** Records shown follows **

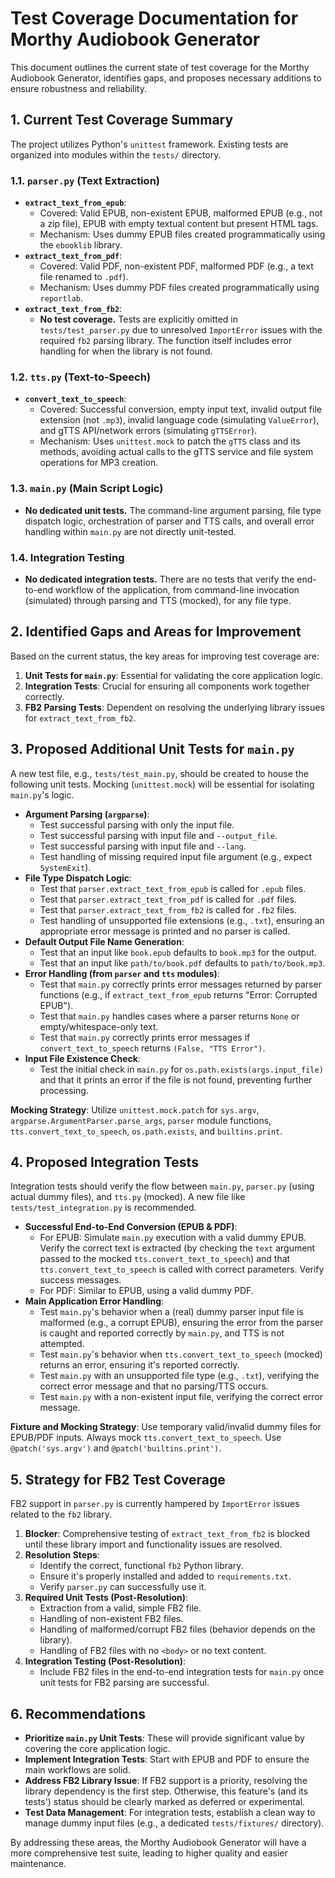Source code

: # Test Coverage Documentation for Morthy Audiobook Generator

This document outlines the current state of test coverage for the Morthy Audiobook Generator, identifies gaps, and proposes necessary additions to ensure robustness and reliability.

## 1. Current Test Coverage Summary

The project utilizes Python's `unittest` framework. Existing tests are organized into modules within the `tests/` directory.

### 1.1. `parser.py` (Text Extraction)

*   **`extract_text_from_epub`**: 
    *   Covered: Valid EPUB, non-existent EPUB, malformed EPUB (e.g., not a zip file), EPUB with empty textual content but present HTML tags.
    *   Mechanism: Uses dummy EPUB files created programmatically using the `ebooklib` library.
*   **`extract_text_from_pdf`**:
    *   Covered: Valid PDF, non-existent PDF, malformed PDF (e.g., a text file renamed to `.pdf`).
    *   Mechanism: Uses dummy PDF files created programmatically using `reportlab`.
*   **`extract_text_from_fb2`**:
    *   **No test coverage.** Tests are explicitly omitted in `tests/test_parser.py` due to unresolved `ImportError` issues with the required `fb2` parsing library. The function itself includes error handling for when the library is not found.

### 1.2. `tts.py` (Text-to-Speech)

*   **`convert_text_to_speech`**:
    *   Covered: Successful conversion, empty input text, invalid output file extension (not `.mp3`), invalid language code (simulating `ValueError`), and gTTS API/network errors (simulating `gTTSError`).
    *   Mechanism: Uses `unittest.mock` to patch the `gTTS` class and its methods, avoiding actual calls to the gTTS service and file system operations for MP3 creation.

### 1.3. `main.py` (Main Script Logic)

*   **No dedicated unit tests.** The command-line argument parsing, file type dispatch logic, orchestration of parser and TTS calls, and overall error handling within `main.py` are not directly unit-tested.

### 1.4. Integration Testing

*   **No dedicated integration tests.** There are no tests that verify the end-to-end workflow of the application, from command-line invocation (simulated) through parsing and TTS (mocked), for any file type.

## 2. Identified Gaps and Areas for Improvement

Based on the current status, the key areas for improving test coverage are:

1.  **Unit Tests for `main.py`**: Essential for validating the core application logic.
2.  **Integration Tests**: Crucial for ensuring all components work together correctly.
3.  **FB2 Parsing Tests**: Dependent on resolving the underlying library issues for `extract_text_from_fb2`.

## 3. Proposed Additional Unit Tests for `main.py`

A new test file, e.g., `tests/test_main.py`, should be created to house the following unit tests. Mocking (`unittest.mock`) will be essential for isolating `main.py`'s logic.

*   **Argument Parsing (`argparse`)**:
    *   Test successful parsing with only the input file.
    *   Test successful parsing with input file and `--output_file`.
    *   Test successful parsing with input file and `--lang`.
    *   Test handling of missing required input file argument (e.g., expect `SystemExit`).
*   **File Type Dispatch Logic**:
    *   Test that `parser.extract_text_from_epub` is called for `.epub` files.
    *   Test that `parser.extract_text_from_pdf` is called for `.pdf` files.
    *   Test that `parser.extract_text_from_fb2` is called for `.fb2` files.
    *   Test handling of unsupported file extensions (e.g., `.txt`), ensuring an appropriate error message is printed and no parser is called.
*   **Default Output File Name Generation**:
    *   Test that an input like `book.epub` defaults to `book.mp3` for the output.
    *   Test that an input like `path/to/book.pdf` defaults to `path/to/book.mp3`.
*   **Error Handling (from `parser` and `tts` modules)**:
    *   Test that `main.py` correctly prints error messages returned by parser functions (e.g., if `extract_text_from_epub` returns "Error: Corrupted EPUB").
    *   Test that `main.py` handles cases where a parser returns `None` or empty/whitespace-only text.
    *   Test that `main.py` correctly prints error messages if `convert_text_to_speech` returns `(False, "TTS Error")`.
*   **Input File Existence Check**:
    *   Test the initial check in `main.py` for `os.path.exists(args.input_file)` and that it prints an error if the file is not found, preventing further processing.

**Mocking Strategy**: Utilize `unittest.mock.patch` for `sys.argv`, `argparse.ArgumentParser.parse_args`, `parser` module functions, `tts.convert_text_to_speech`, `os.path.exists`, and `builtins.print`.

## 4. Proposed Integration Tests

Integration tests should verify the flow between `main.py`, `parser.py` (using actual dummy files), and `tts.py` (mocked). A new file like `tests/test_integration.py` is recommended.

*   **Successful End-to-End Conversion (EPUB & PDF)**:
    *   For EPUB: Simulate `main.py` execution with a valid dummy EPUB. Verify the correct text is extracted (by checking the `text` argument passed to the mocked `tts.convert_text_to_speech`) and that `tts.convert_text_to_speech` is called with correct parameters. Verify success messages.
    *   For PDF: Similar to EPUB, using a valid dummy PDF.
*   **Main Application Error Handling**:
    *   Test `main.py`'s behavior when a (real) dummy parser input file is malformed (e.g., a corrupt EPUB), ensuring the error from the parser is caught and reported correctly by `main.py`, and TTS is not attempted.
    *   Test `main.py`'s behavior when `tts.convert_text_to_speech` (mocked) returns an error, ensuring it's reported correctly.
    *   Test `main.py` with an unsupported file type (e.g., `.txt`), verifying the correct error message and that no parsing/TTS occurs.
    *   Test `main.py` with a non-existent input file, verifying the correct error message.

**Fixture and Mocking Strategy**: Use temporary valid/invalid dummy files for EPUB/PDF inputs. Always mock `tts.convert_text_to_speech`. Use `@patch('sys.argv')` and `@patch('builtins.print')`.

## 5. Strategy for FB2 Test Coverage

FB2 support in `parser.py` is currently hampered by `ImportError` issues related to the `fb2` library.

1.  **Blocker**: Comprehensive testing of `extract_text_from_fb2` is blocked until these library import and functionality issues are resolved.
2.  **Resolution Steps**:
    *   Identify the correct, functional `fb2` Python library.
    *   Ensure it's properly installed and added to `requirements.txt`.
    *   Verify `parser.py` can successfully use it.
3.  **Required Unit Tests (Post-Resolution)**:
    *   Extraction from a valid, simple FB2 file.
    *   Handling of non-existent FB2 files.
    *   Handling of malformed/corrupt FB2 files (behavior depends on the library).
    *   Handling of FB2 files with no `<body>` or no text content.
4.  **Integration Testing (Post-Resolution)**:
    *   Include FB2 files in the end-to-end integration tests for `main.py` once unit tests for FB2 parsing are successful.

## 6. Recommendations

*   **Prioritize `main.py` Unit Tests**: These will provide significant value by covering the core application logic.
*   **Implement Integration Tests**: Start with EPUB and PDF to ensure the main workflows are solid.
*   **Address FB2 Library Issue**: If FB2 support is a priority, resolving the library dependency is the first step. Otherwise, this feature's (and its tests') status should be clearly marked as deferred or experimental.
*   **Test Data Management**: For integration tests, establish a clean way to manage dummy input files (e.g., a dedicated `tests/fixtures/` directory).

By addressing these areas, the Morthy Audiobook Generator will have a more comprehensive test suite, leading to higher quality and easier maintenance.
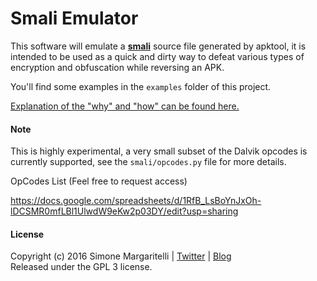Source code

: # Smali Emulator

This software will emulate a [**smali**](https://github.com/JesusFreke/smali) source file generated by apktool, it is intended to be used as a quick and dirty way to defeat various types of encryption and obfuscation while reversing an APK.

You'll find some examples in the `examples` folder of this project.

[Explanation of the "why" and "how" can be found here.](https://www.evilsocket.net/2016/04/18/how-i-defeated-an-obfuscated-and-anti-tamper-apk-with-some-python-and-a-home-made-smali-emulator/)

#### Note

This is highly experimental, a very small subset of the Dalvik opcodes is currently supported, see the `smali/opcodes.py` file for more details.

OpCodes List (Feel free to request access)

https://docs.google.com/spreadsheets/d/1RfB_LsBoYnJxOh-lDCSMR0mfLBl1UlwdW9eKw2p03DY/edit?usp=sharing

#### License

Copyright (c) 2016 Simone Margaritelli | [Twitter](https://twitter.com/evilsocket) | [Blog](http://www.evilsocket.net)  
Released under the GPL 3 license.
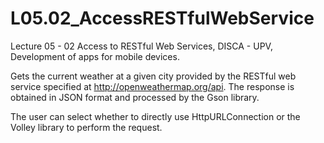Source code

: # L05.02_AccessRESTfulWebService
Lecture 05 - 02 Access to RESTful Web Services, DISCA - UPV, Development of apps for mobile devices.

Gets the current weather at a given city provided by the RESTful web service specified at http://openweathermap.org/api. The response is obtained in JSON format and processed by the Gson library.

The user can select whether to directly use HttpURLConnection or the Volley library to perform the request.
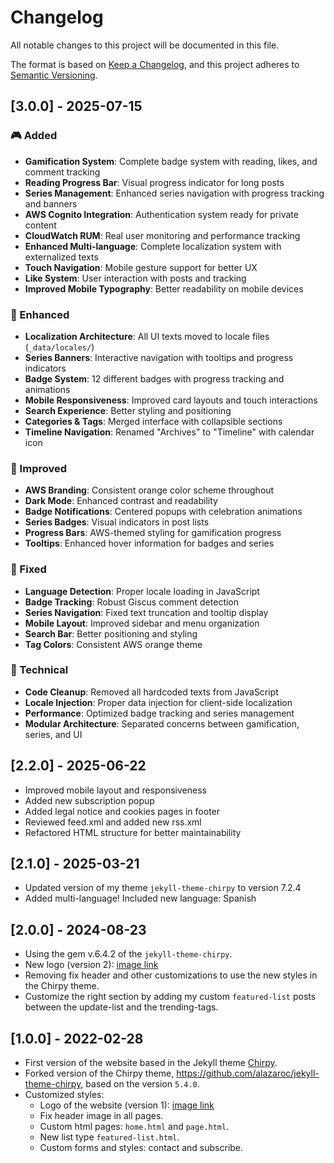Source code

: # Changelog

All notable changes to this project will be documented in this file.

The format is based on [Keep a Changelog](https://keepachangelog.com/en/1.0.0/),
and this project adheres to [Semantic Versioning](https://semver.org/spec/v2.0.0.html).

## [3.0.0] - 2025-07-15

### 🎮 Added

- **Gamification System**: Complete badge system with reading, likes, and comment tracking
- **Reading Progress Bar**: Visual progress indicator for long posts
- **Series Management**: Enhanced series navigation with progress tracking and banners
- **AWS Cognito Integration**: Authentication system ready for private content
- **CloudWatch RUM**: Real user monitoring and performance tracking
- **Enhanced Multi-language**: Complete localization system with externalized texts
- **Touch Navigation**: Mobile gesture support for better UX
- **Like System**: User interaction with posts and tracking
- **Improved Mobile Typography**: Better readability on mobile devices

### 🔧 Enhanced

- **Localization Architecture**: All UI texts moved to locale files (`_data/locales/`)
- **Series Banners**: Interactive navigation with tooltips and progress indicators
- **Badge System**: 12 different badges with progress tracking and animations
- **Mobile Responsiveness**: Improved card layouts and touch interactions
- **Search Experience**: Better styling and positioning
- **Categories & Tags**: Merged interface with collapsible sections
- **Timeline Navigation**: Renamed "Archives" to "Timeline" with calendar icon

### 🎨 Improved

- **AWS Branding**: Consistent orange color scheme throughout
- **Dark Mode**: Enhanced contrast and readability
- **Badge Notifications**: Centered popups with celebration animations
- **Series Badges**: Visual indicators in post lists
- **Progress Bars**: AWS-themed styling for gamification progress
- **Tooltips**: Enhanced hover information for badges and series

### 🐛 Fixed

- **Language Detection**: Proper locale loading in JavaScript
- **Badge Tracking**: Robust Giscus comment detection
- **Series Navigation**: Fixed text truncation and tooltip display
- **Mobile Layout**: Improved sidebar and menu organization
- **Search Bar**: Better positioning and styling
- **Tag Colors**: Consistent AWS orange theme

### 🔄 Technical

- **Code Cleanup**: Removed all hardcoded texts from JavaScript
- **Locale Injection**: Proper data injection for client-side localization
- **Performance**: Optimized badge tracking and series management
- **Modular Architecture**: Separated concerns between gamification, series, and UI

## [2.2.0] - 2025-06-22

- Improved mobile layout and responsiveness
- Added new subscription popup
- Added legal notice and cookies pages in footer
- Reviewed feed.xml and added new rss.xml
- Refactored HTML structure for better maintainability

## [2.1.0] - 2025-03-21

- Updated version of my theme `jekyll-theme-chirpy` to version 7.2.4
- Added multi-language! Included new language: Spanish

## [2.0.0] - 2024-08-23

- Using the gem v.6.4.2 of the `jekyll-theme-chirpy`.
- New logo (version 2): [image link](https://github.com/alazaroc/blog-web-code/blob/main/assets/img/favicons/logo_v2.png)
- Removing fix header and other customizations to use the new styles in the Chirpy theme.
- Customize the right section by adding my custom `featured-list` posts between the update-list and the trending-tags.

## [1.0.0] - 2022-02-28

- First version of the website based in the Jekyll theme [Chirpy](https://github.com/cotes2020/jekyll-theme-chirpy).
- Forked version of the Chirpy theme, https://github.com/alazaroc/jekyll-theme-chirpy, based on the version `5.4.0`.
- Customized styles:
  - Logo of the website (version 1): [image link](https://github.com/alazaroc/blog-web-code/blob/main/assets/img/favicons/logo_v1.png)
  - Fix header image in all pages.
  - Custom html pages: `home.html` and `page.html`.
  - New list type `featured-list.html`.
  - Custom forms and styles: contact and subscribe.
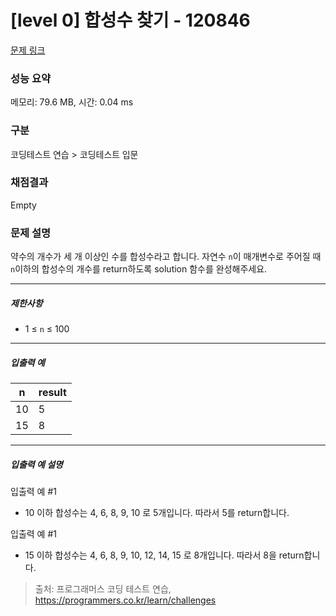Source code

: # [level 0] 합성수 찾기 - 120846 

[문제 링크](https://school.programmers.co.kr/learn/courses/30/lessons/120846) 

### 성능 요약

메모리: 79.6 MB, 시간: 0.04 ms

### 구분

코딩테스트 연습 > 코딩테스트 입문

### 채점결과

Empty

### 문제 설명

<p>약수의 개수가 세 개 이상인 수를 합성수라고 합니다. 자연수 <code>n</code>이 매개변수로 주어질 때 <code>n</code>이하의 합성수의 개수를 return하도록 solution 함수를 완성해주세요.</p>

<hr>

<h5>제한사항</h5>

<ul>
<li>1 ≤ <code>n</code> ≤ 100</li>
</ul>

<hr>

<h5>입출력 예</h5>
<table class="table">
        <thead><tr>
<th>n</th>
<th>result</th>
</tr>
</thead>
        <tbody><tr>
<td>10</td>
<td>5</td>
</tr>
<tr>
<td>15</td>
<td>8</td>
</tr>
</tbody>
      </table>
<hr>

<h5>입출력 예 설명</h5>

<p>입출력 예 #1</p>

<ul>
<li>10 이하 합성수는 4, 6, 8, 9, 10 로 5개입니다. 따라서 5를 return합니다.</li>
</ul>

<p>입출력 예 #1</p>

<ul>
<li>15 이하 합성수는 4, 6, 8, 9, 10, 12, 14, 15 로 8개입니다. 따라서 8을 return합니다.</li>
</ul>


> 출처: 프로그래머스 코딩 테스트 연습, https://programmers.co.kr/learn/challenges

** End of Records shown **

» What is expected
The lines above from the one with "## 6. Recommendations" through the one with "workflows are solid." are to be duplicated exactly, ends included, with nothing added.

» Problem solution
## 6. Recommendations

*   **Prioritize `main.py` Unit Tests**: These will provide significant value by covering the core application logic.
*   **Implement Integration Tests**: Start with EPUB and PDF to ensure the main workflows are solid.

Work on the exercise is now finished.